I respectfully dissent.
The majority analogizes to criminal law and holds that one act may constitute a violation of two separate and distinct statutes. One could just as easily analogize to R.C. 2941.25, the crimes-of-similar-import statute, or State v. Roberts (1980),62 Ohio St. 2d 170, 16 Ohio Op. 3d 201, 405 N.E.2d 247. I agree with the majority that one act can constitute a violation of two statutes, but the issue here is whether or not there were, as a matter of fact, two violations.
The board of review found that there was only one violation, only one source of deleterious water. The hearing officer found as follows:
"The burden of proof is shouldered by the Division in this matter. Based upon the evidence presented, I have made the factual finding that the acid water which entered sediment pond #001 emanated from the area of the #5 pit and was generated by the IM operation.
"NOV 14177 was issued pursuant to O.R.C. 1513.02. This section provides that NOVs may be issued to a permittee where violations occur on a coal mining permit area. As I can not find that the acid water was generated by the coal mining operation, I do not believe that the NOV was properly issued under Chapter 1513. Therefore, I find that the issuance of NOV 14177 was arbitrary, capricious or otherwise inconsistent with law. O.R.C.1513.13(B)."

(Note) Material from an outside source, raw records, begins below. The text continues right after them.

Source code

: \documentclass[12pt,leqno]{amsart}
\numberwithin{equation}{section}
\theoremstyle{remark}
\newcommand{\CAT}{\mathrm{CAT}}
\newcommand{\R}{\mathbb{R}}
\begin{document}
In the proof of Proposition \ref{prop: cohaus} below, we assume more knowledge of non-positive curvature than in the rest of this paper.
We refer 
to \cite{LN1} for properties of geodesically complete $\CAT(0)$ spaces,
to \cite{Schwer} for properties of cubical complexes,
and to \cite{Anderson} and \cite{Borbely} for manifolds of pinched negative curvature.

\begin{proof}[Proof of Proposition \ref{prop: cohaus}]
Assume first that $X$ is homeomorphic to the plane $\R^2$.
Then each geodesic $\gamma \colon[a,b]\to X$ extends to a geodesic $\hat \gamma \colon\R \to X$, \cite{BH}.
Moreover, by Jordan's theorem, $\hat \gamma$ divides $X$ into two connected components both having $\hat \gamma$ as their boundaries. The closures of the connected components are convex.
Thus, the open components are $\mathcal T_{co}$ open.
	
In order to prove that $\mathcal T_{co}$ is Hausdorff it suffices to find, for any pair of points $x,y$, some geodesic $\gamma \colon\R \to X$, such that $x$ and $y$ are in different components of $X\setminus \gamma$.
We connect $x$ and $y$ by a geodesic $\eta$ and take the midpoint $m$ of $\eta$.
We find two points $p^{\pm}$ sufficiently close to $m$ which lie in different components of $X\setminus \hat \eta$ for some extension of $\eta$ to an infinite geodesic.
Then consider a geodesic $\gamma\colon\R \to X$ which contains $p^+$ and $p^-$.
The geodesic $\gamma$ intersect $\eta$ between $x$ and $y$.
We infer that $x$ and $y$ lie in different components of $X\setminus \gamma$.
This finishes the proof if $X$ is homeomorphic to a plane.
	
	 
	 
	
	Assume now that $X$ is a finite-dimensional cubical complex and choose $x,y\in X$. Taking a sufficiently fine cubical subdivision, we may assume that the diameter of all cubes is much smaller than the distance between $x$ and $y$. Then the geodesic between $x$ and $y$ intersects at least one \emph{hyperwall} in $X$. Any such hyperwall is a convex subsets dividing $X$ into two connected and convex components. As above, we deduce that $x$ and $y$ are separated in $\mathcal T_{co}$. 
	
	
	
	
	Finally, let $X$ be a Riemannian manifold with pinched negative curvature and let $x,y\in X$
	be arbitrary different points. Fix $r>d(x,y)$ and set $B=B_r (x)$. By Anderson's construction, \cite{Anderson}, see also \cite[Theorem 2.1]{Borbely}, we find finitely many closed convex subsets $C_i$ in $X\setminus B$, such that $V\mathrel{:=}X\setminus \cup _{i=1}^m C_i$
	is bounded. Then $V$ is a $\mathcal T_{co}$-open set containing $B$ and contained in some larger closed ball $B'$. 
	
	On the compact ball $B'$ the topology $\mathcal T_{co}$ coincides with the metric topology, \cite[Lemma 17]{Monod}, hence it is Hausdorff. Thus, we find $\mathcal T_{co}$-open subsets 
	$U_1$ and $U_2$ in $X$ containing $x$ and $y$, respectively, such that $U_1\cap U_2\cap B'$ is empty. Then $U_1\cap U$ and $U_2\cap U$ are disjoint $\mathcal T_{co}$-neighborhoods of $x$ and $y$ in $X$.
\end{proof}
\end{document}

The chief charged two violations, but based on the facts was only able to prove one. The Reclamation Board of Review is not a rubber stamp for the Division of Reclamation. It has a statutory mandate to make an independent evaluation of the facts in each case, R.C. 1513.13(A)(1) and (B), and determine whether the NOV is arbitrary *Page 178 and capricious. In this case, appellee had a clay permit which was the source of the violation and the board found there was a violation. This would be a violation, whether there was a coal permit on the same land or not. If there is a coal permit, does this create a second violation? And would a third permit for some other purpose mean three violations? I think not. This kind of thinking was rejected in State v. Fisher (1977), 52 Ohio App. 2d 133, 6 Ohio Op. 3d 99, 368 N.E.2d 324.

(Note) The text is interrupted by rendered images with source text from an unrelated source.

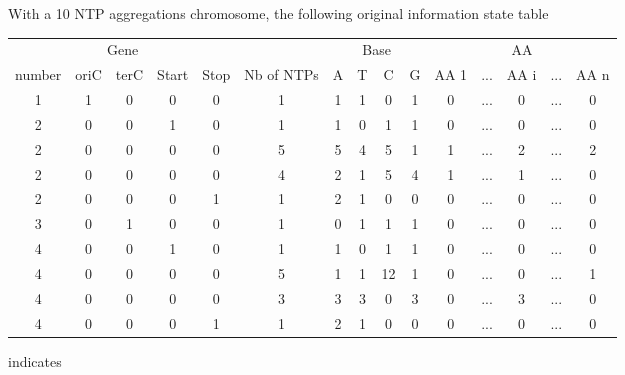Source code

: \medskip

With a 10 NTP aggregations chromosome, the following original information state table
\begin{center}
\footnotesize
  \begin{tabular}{|ccccc|c|cccc|ccccc|}
    \hline
    \multicolumn{5}{|c|}{Gene} &  & \multicolumn{4}{|c|}{Base} & \multicolumn{5}{|c|}{AA} \\
    number & oriC & terC & Start & Stop & Nb of NTPs & A & T & C & G & AA 1 & ... & AA i & ... & AA n \\
    \hline
     1  &   1  &   0  &  0    &   0  & 1 &    1   &    1   &    0   &    1   &   0  & ... &  0   & ... &  0 \\
     2  &   0  &   0  &  1    &   0  & 1 &    1   &    0   &    1   &    1   &   0  & ... &  0   & ... &  0 \\
     2  &   0  &   0  &  0    &   0  & 5 &    5   &    4   &    5   &    1   &   1  & ... &  2   & ... &  2 \\
     2  &   0  &   0  &  0    &   0  & 4 &    2   &    1   &    5   &    4   &   1  & ... &  1   & ... &  0 \\
     2  &   0  &   0  &  0    &   1  & 1 &    2   &    1   &    0   &    0   &   0  & ... &  0   & ... &  0 \\
     3  &   0  &   1  &  0    &   0  & 1 &    0   &    1   &    1   &    1   &   0  & ... &  0   & ... &  0 \\
     4  &   0  &   0  &  1    &   0  & 1 &    1   &    0   &    1   &    1   &   0  & ... &  0   & ... &  0 \\
     4  &   0  &   0  &  0    &   0  & 5 &    1   &    1   &   12   &    1   &   0  & ... &  0   & ... &  1 \\
     4  &   0  &   0  &  0    &   0  & 3 &    3   &    3   &    0   &    3   &   0  & ... &  3   & ... &  0 \\
     4  &   0  &   0  &  0    &   1  & 1 &    2   &    1   &    0   &    0   &   0  & ... &  0   & ... &  0 \\
    \hline
  \end{tabular}
\end{center}
indicates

In Fisher, the defendant was using an illegal gill net and caught walleye, carp, bass, catfish, longnosed gar, sauger, steelhead and quillback suckers. The Division of Wildlife filed eight separate charges, but the Court of Appeals for the Sixth District said this was impermissible. I believe the board of review found the facts to be, just as in Fisher, one offense. That finding is amply supported by the record. I would not disturb it. Thus, I dissent.